Wednesday, July 20, 2011

Doll Identification: More Help

Other resources for identifying dolls
Online websites do not cover everything, of course, and are only one reference tool to use for identifying dolls.

Identifying dolls
Abbreviations & terminology
Composition vs. hard plastic:
Composition, hard plastic, & vinyl:
Dating modern toys:
Describing for resale:
Identifying doll materials: Glossary
Identifying for resale (eBay guides):
Marks, antique:
Marks, composition:
Marks, hard plastic & vinyl:
1950s to 1960s:

Other resources for identifying dolls
You searched the websites, and still can’t find your elusive doll?
Here’s how to find more help:

EBay Dolls Discussion Board
Post a new topic with a photo of your doll on the eBay Dolls Discussion Board. The board has many friendly doll experts who volunteer their knowledge. The board has a thread explaining how to post photos.

Doll Reference Forum Board
Ask the experts at Doll Reference. This resource provides information about more dolls than any other website.

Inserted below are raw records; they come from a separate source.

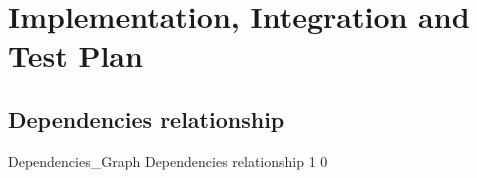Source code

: \documentclass[../DD0.tex]{subfiles}
\begin{document}
\section{Implementation, Integration and Test Plan}
\label{sec:imp}
\subsection{Dependencies relationship}

\fetchUML
      {Dependencies_Graph}
      {Dependencies relationship}
      {1}           %
      {0}
\end{document}
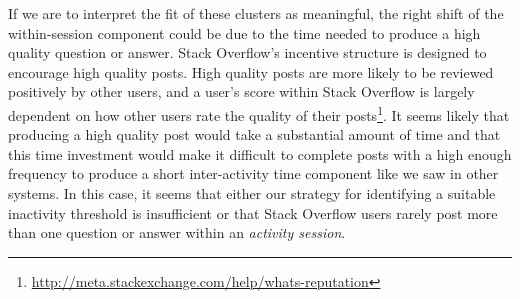 If we are to interpret the fit of these clusters as meaningful, the right shift of the within-session component could be due to the time needed to produce a high quality question or answer.  Stack Overflow's incentive structure is designed to encourage high quality posts.  High quality posts are more likely to be reviewed positively by other users, and a user's score within Stack Overflow is largely dependent on how other users rate the quality of their posts\footnote{\url{http://meta.stackexchange.com/help/whats-reputation}}.  It seems likely that producing a high quality post would take a substantial amount of time and that this time investment would make it difficult to complete posts with a high enough frequency to produce a short inter-activity time component like we saw in other systems.  In this case, it seems that either our strategy for identifying a suitable inactivity threshold is insufficient or that Stack Overflow users rarely post more than one question or answer within an \emph{activity session}.

\vskip 20pt
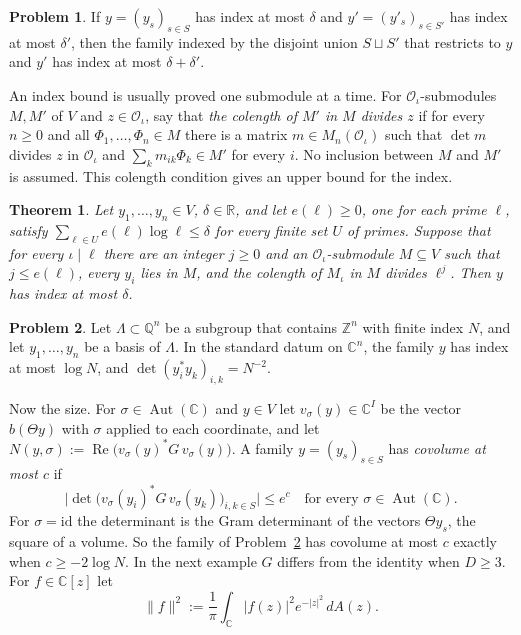 \documentclass[reqno]{amsart}
\theoremstyle{definition}
\newtheorem{problem}{Problem}[section]
\theoremstyle{plain}
\newtheorem{theorem}{Theorem}[section]
\newcommand{\Z}{\mathbb{Z}}
\newcommand{\Q}{\mathbb{Q}}
\newcommand{\R}{\mathbb{R}}
\newcommand{\C}{\mathbb{C}}
\newcommand{\Oc}{\mathcal{O}}
\newcommand{\Aut}{\operatorname{Aut}}
\begin{document}
\begin{problem}\label{pr:index-sum}
If \(y = (y_s)_{s \in S}\) has index at most \(\delta\) and \(y' = (y'_s)_{s \in S'}\) has index at most \(\delta'\), then the family indexed by the disjoint union \(S \sqcup S'\) that restricts to \(y\) and \(y'\) has index at most \(\delta + \delta'\).
\end{problem}

An index bound is usually proved one submodule at a time.  For \(\Oc_\iota\)-submodules \(M, M'\) of \(V\) and \(z \in \Oc_\iota\), say that \emph{the colength of \(M'\) in \(M\) divides \(z\)} if for every \(n \ge 0\) and all \(\Phi_1, \dots, \Phi_n \in M\) there is a matrix \(m \in M_n(\Oc_\iota)\) such that \(\det m\) divides \(z\) in \(\Oc_\iota\) and \(\sum_k m_{ik} \Phi_k \in M'\) for every \(i\).  No inclusion between \(M\) and \(M'\) is assumed.  This colength condition gives an upper bound for the index.

\begin{theorem}\label{thm:colength}
Let \(y_1, \dots, y_n \in V\), \(\delta \in \R\), and let \(e(\ell) \ge 0\), one for each prime \(\ell\), satisfy \(\sum_{\ell \in U} e(\ell) \log \ell \le \delta\) for every finite set \(U\) of primes.  Suppose that for every \(\iota \mid \ell\) there are an integer \(j \ge 0\) and an \(\Oc_\iota\)-submodule \(M \subseteq V\) such that \(j \le e(\ell)\), every \(y_i\) lies in \(M\), and the colength of \(M_\iota\) in \(M\) divides \(\ell^j\).  Then \(y\) has index at most \(\delta\).
\end{theorem}

\begin{problem}\label{pr:lattice-change}
Let \(\Lambda \subset \Q^n\) be a subgroup that contains \(\Z^n\) with finite index \(N\), and let \(y_1, \dots, y_n\) be a basis of \(\Lambda\).  In the standard datum on \(\C^n\), the family \(y\) has index at most \(\log N\), and \(\det(y_i^* y_k)_{i,k} = N^{-2}\).
\end{problem}

Now the size.  For \(\sigma \in \Aut(\C)\) and \(y \in V\) let \(v_\sigma(y) \in \C^I\) be the vector \(b(\Theta y)\) with \(\sigma\) applied to each coordinate, and let \(N(y, \sigma) := \operatorname{Re}\bigl(v_\sigma(y)^* G\, v_\sigma(y)\bigr)\).  A family \(y = (y_s)_{s \in S}\) has \emph{covolume at most \(c\)} if
\[
  \bigl\lvert \det\bigl( v_\sigma(y_i)^* G\, v_\sigma(y_k) \bigr)_{i,k \in S} \bigr\rvert \le e^c \quad\text{for every } \sigma \in \Aut(\C).
\]
For \(\sigma = \mathrm{id}\) the determinant is the Gram determinant of the vectors \(\Theta y_s\), the square of a volume.  So the family of Problem~\ref{pr:lattice-change} has covolume at most \(c\) exactly when \(c \ge -2\log N\).  In the next example \(G\) differs from the identity when \(D \ge 3\).  For \(f \in \C[z]\) let
\[
  \lVert f \rVert^2 := \frac{1}{\pi} \int_\C \lvert f(z) \rvert^2 e^{-\lvert z \rvert^2} \, d A(z) .
\]
\end{document}
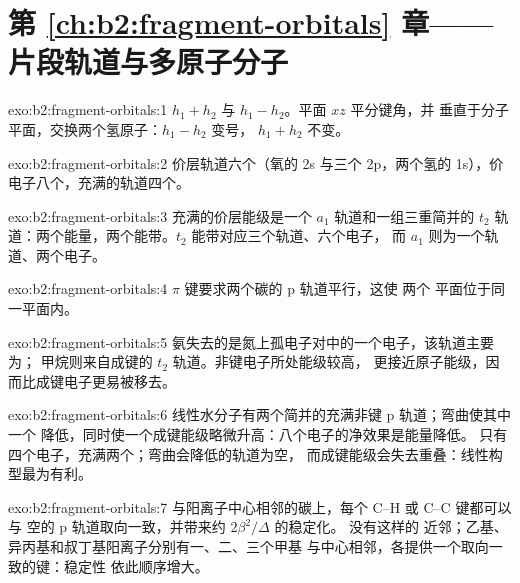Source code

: \section*{第 \ref{ch:b2:fragment-orbitals} 章——片段轨道与多原子分子}

\begin{solution}{exo:b2:fragment-orbitals:1}
$h_1 + h_2$ 与 $h_1 - h_2$。平面 $xz$ 平分键角，并
垂直于分子平面，交换两个氢原子：$h_1 - h_2$ 变号，
$h_1 + h_2$ 不变。
\end{solution}

\begin{solution}{exo:b2:fragment-orbitals:2}
价层轨道六个（氧的 2s 与三个 2p，两个氢的 1s），价
电子八个，充满的轨道四个。
\end{solution}

\begin{solution}{exo:b2:fragment-orbitals:3}
充满的价层能级是一个 $a_1$ 轨道和一组三重简并的 $t_2$
轨道：两个能量，两个能带。$t_2$ 能带对应三个轨道、六个电子，
而 $a_1$ 则为一个轨道、两个电子。
\end{solution}

\begin{solution}{exo:b2:fragment-orbitals:4}
$\pi$ 键要求两个碳的 p 轨道平行，这使
两个  平面位于同一平面内。
\end{solution}

\begin{solution}{exo:b2:fragment-orbitals:5}
氨失去的是氮上孤电子对中的一个电子，该轨道主要为；
甲烷则来自成键的 $t_2$ 轨道。非键电子所处能级较高，
更接近原子能级，因而比成键电子更易被移去。
\end{solution}

\begin{solution}{exo:b2:fragment-orbitals:6}
线性水分子有两个简并的充满非键 p 轨道；弯曲使其中一个
降低，同时使一个成键能级略微升高：八个电子的净效果是能量降低。
只有四个电子，充满两个；弯曲会降低的轨道为空，
而成键能级会失去重叠：线性构型最为有利。
\end{solution}

\begin{solution}{exo:b2:fragment-orbitals:7}
与阳离子中心相邻的碳上，每个 C--H 或 C--C 键都可以与
空的 p 轨道取向一致，并带来约 $2\beta^2/\Delta$ 的稳定化。 没有这样的
近邻；乙基、异丙基和叔丁基阳离子分别有一、二、三个甲基
与中心相邻，各提供一个取向一致的键：稳定性
依此顺序增大。
\end{solution}

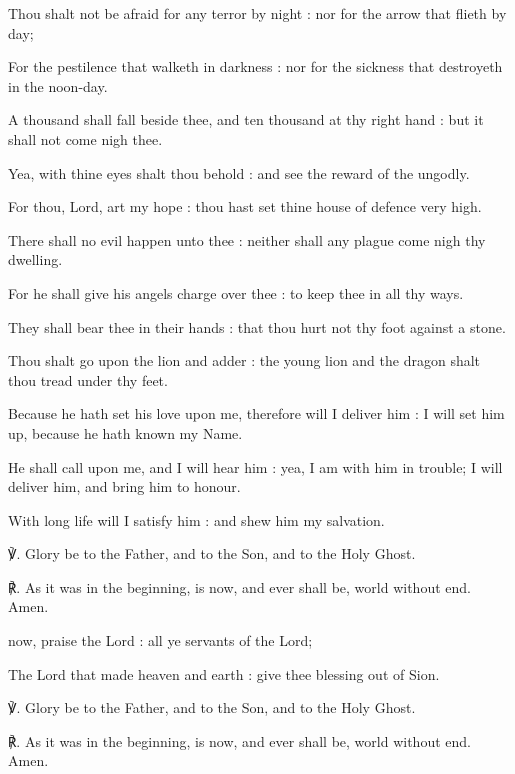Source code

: Thou shalt not be afraid for any terror by night : nor for the arrow that flieth by day;\par
{}For the pestilence that walketh in darkness : nor for the sickness that destroyeth in the noon-day.\par
{}A thousand shall fall beside thee, and ten thousand at thy right hand : but it shall not come nigh thee.\par
{}Yea, with thine eyes shalt thou behold : and see the reward of the ungodly.\par
{}For thou, Lord, art my hope : thou hast set thine house of defence very high.\par
{}There shall no evil happen unto thee : neither shall any plague come nigh thy dwelling.\par
{}For he shall give his angels charge over thee : to keep thee in all thy ways.\par
{}They shall bear thee in their hands : that thou hurt not thy foot against a stone.\par
{}Thou shalt go upon the lion and adder : the young lion and the dragon shalt thou tread under thy feet.\par
{}Because he hath set his love upon me, therefore will I deliver him : I will set him up, because he hath known my Name.\par
{}He shall call upon me, and I will hear him : yea, I am with him in trouble; I will deliver him, and bring him to honour.\par
{}With long life will I satisfy him : and shew him my salvation.\par
℣. Glory be to the Father, and to the Son, and to the Holy Ghost.\par
℟. As it was in the beginning, is now, and ever shall be, world without end. Amen.
\par
{}
 now, praise the Lord : all ye servants of the Lord;\par
{}
The Lord that made heaven and earth : give thee blessing out of Sion.\par
℣. Glory be to the Father, and to the Son, and to the Holy Ghost.\par
℟. As it was in the beginning, is now, and ever shall be, world without end. Amen.
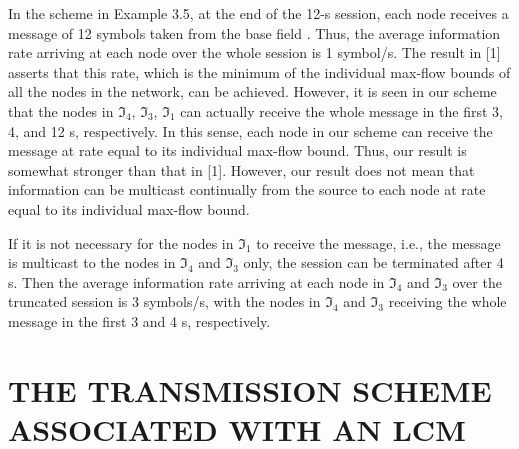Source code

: \documentclass{IEEEtran}
\begin{document}
\par	
In the scheme in Example 3.5, at the end of the 12-s session, each node receives a message of 12 symbols taken from the base field . Thus, the average information rate arriving at each node over the whole session is 1 symbol/s. The result in [1] asserts that this rate, which is the minimum of the individual max-flow bounds of all the nodes in the network, can be achieved. However, it is seen in our scheme that the nodes in $\Im_4$, $\Im_3$, $\Im_1$ can actually receive the whole message in the first 3, 4, and 12 s, respectively. In this sense, each node in our scheme can receive the message at rate equal to its individual max-flow bound. Thus, our result is somewhat stronger than that in [1]. However, our result does not mean that information can be multicast continually from the source to each node at rate equal to its individual max-flow bound.
\par
If it is not necessary for the nodes in $\Im_1$ to receive the message, i.e., the message is multicast to the nodes in $\Im_4$ and $\Im_3$ only, the session can be terminated after 4 s. Then the average information rate arriving at each node in $\Im_4$ and $\Im_3$ over the truncated session is 3 symbols/s, with the nodes in $\Im_4$ and $\Im_3$ receiving the whole message in the first 3 and 4 s, respectively.

\section{THE TRANSMISSION SCHEME ASSOCIATED WITH AN LCM}\label{sec:scheme}
\end{document}
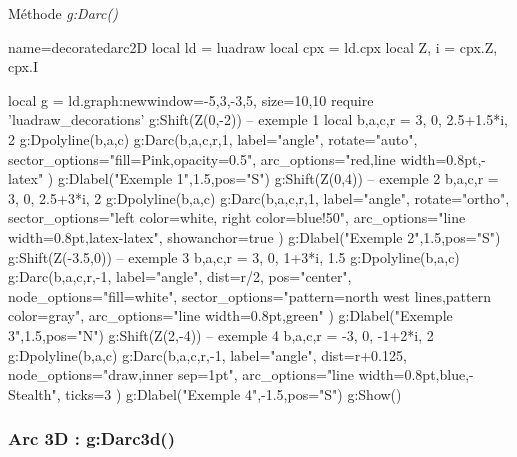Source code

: \begin{demo}{Méthode \emph{g:Darc()}}
\begin{luadraw}{name=decoratedarc2D}
local ld = luadraw
local cpx = ld.cpx
local Z, i = cpx.Z, cpx.I

local g = ld.graph:new{window={-5,3,-3,5}, size={10,10}}
require 'luadraw_decorations'
g:Shift(Z(0,-2)) -- exemple 1
local b,a,c,r = 3, 0, 2.5+1.5*i, 2
g:Dpolyline({b,a,c})
g:Darc(b,a,c,r,1, {
    label="angle", rotate="auto", 
    sector_options="fill=Pink,opacity=0.5", 
    arc_options="red,line width=0.8pt,-latex"  })
g:Dlabel("Exemple 1",1.5,{pos="S"})
g:Shift(Z(0,4))  -- exemple 2     
b,a,c,r = 3, 0, 2.5+3*i, 2    
g:Dpolyline({b,a,c})
g:Darc(b,a,c,r,1, {
    label="angle", rotate="ortho", 
    sector_options="left color=white, right color=blue!50", 
    arc_options="line width=0.8pt,latex-latex",
    showanchor=true  })
g:Dlabel("Exemple 2",1.5,{pos="S"})
g:Shift(Z(-3.5,0))  -- exemple 3     
b,a,c,r = 3, 0, 1+3*i, 1.5    
g:Dpolyline({b,a,c})
g:Darc(b,a,c,r,-1, {
    label="angle", dist=r/2, pos="center",
    node_options="fill=white",
    sector_options="pattern=north west lines,pattern color=gray", 
    arc_options="line width=0.8pt,green"   })
g:Dlabel("Exemple 3",1.5,{pos="N"})    
g:Shift(Z(2,-4)) -- exemple 4
b,a,c,r = -3, 0, -1+2*i, 2    
g:Dpolyline({b,a,c})
g:Darc(b,a,c,r,-1, {
    label="angle", dist=r+0.125, 
    node_options="draw,inner sep=1pt",
    arc_options="line width=0.8pt,blue,-Stealth",
    ticks=3  })
g:Dlabel("Exemple 4",-1.5,{pos="S"})
g:Show()
\end{luadraw}
\end{demo}

\subsubsection{Arc 3D : g:Darc3d()}

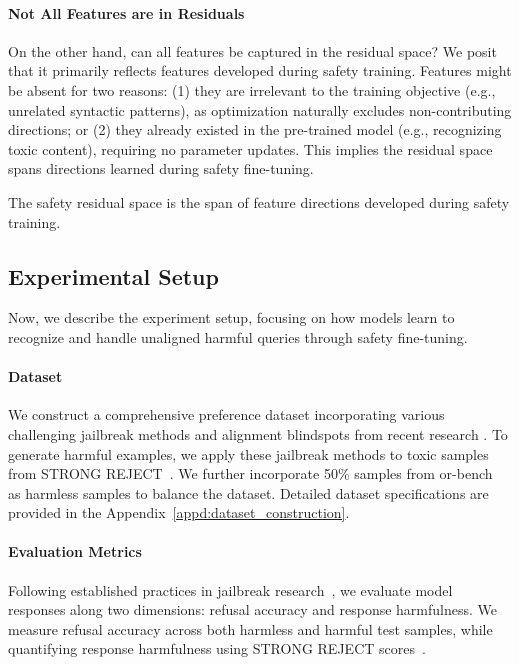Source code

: \paragraph{Not All Features are in Residuals}

On the other hand, can all features be captured in the residual space? We posit that it primarily reflects features developed during safety training. Features might be absent for two reasons: (1) they are irrelevant to the training objective (e.g., unrelated syntactic patterns), as optimization naturally excludes non-contributing directions; or (2) they already existed in the pre-trained model (e.g., recognizing toxic content), requiring no parameter updates. This implies the residual space spans directions learned during safety fine-tuning.

\begin{corollary}
    The safety residual space is the span of feature directions developed during safety training.
\end{corollary}

\subsection{Experimental Setup}
Now, we describe the experiment setup, focusing on how models learn to recognize and handle unaligned harmful queries through safety fine-tuning.

\paragraph{Dataset} 
We construct a comprehensive preference dataset incorporating various challenging jailbreak methods and alignment blindspots from recent research \cite{ding2023wolf,yu2023gptfuzzer,zou2023universal,chao2023pair,liu2024flipattack}. To generate harmful examples, we apply these jailbreak methods to toxic samples from STRONG REJECT~\cite{souly2024strongreject}. We further incorporate 50\% samples from or-bench~\cite{cui2024or} as harmless samples to balance the dataset. Detailed dataset specifications are provided in the Appendix~\ref{appd:dataset_construction}.

\paragraph{Evaluation Metrics}
Following established practices in jailbreak research~\cite{zou2023universal,souly2024strongreject}, we evaluate model responses along two dimensions: refusal accuracy and response harmfulness. We measure refusal accuracy across both harmless and harmful test samples, while quantifying response harmfulness using STRONG REJECT scores~\cite{souly2024strongreject}.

Books and magazine articles are often the most complete and detailed resources for identifying dolls. If the book you need is too expensive or out of print, check your local library. If the library doesn’t have the book you need, ask about its inter-library loan services. See Doll Reference Books.

Online searches
Use a search engine like Google, Bing, or Web Crawler to find:
● Online sellers and eBay auctions that might have the same doll for sale.
● Groups or chat/message boards dedicated to collecting your particular doll.
● Collector websites that I missed. (Send me a comment about it, please? Thanks.)

EBay auctions
Search for both current and completed auctions in the eBay Dolls category.
Tip: If you don’t find the doll at first, try searching current auctions again, and check the box labeled “Search title and description.” Sellers usually include the marking or manufacturer name in the description, but not always in the title.

Check the facts!
Double-check the ID with at least two different sources when possible. Websites, books, eBay auctions, or online sellers’ sites can contain errors. Not all doll sellers are knowledgeable experts, and people do misstate facts or make unintentional mistakes.

Condition is everything. Book values are merely a guideline to prices, and usually a book lists values for only mint-condition dolls. Book values are out of date by the time a book is published. To estimate current market values, check completed eBay or other online sellers for dolls in the same condition as yours. Keep in mind that any collectible is only worth what someone is willing to pay; an asking price for an unsold item does not necessarily reflect a current market value.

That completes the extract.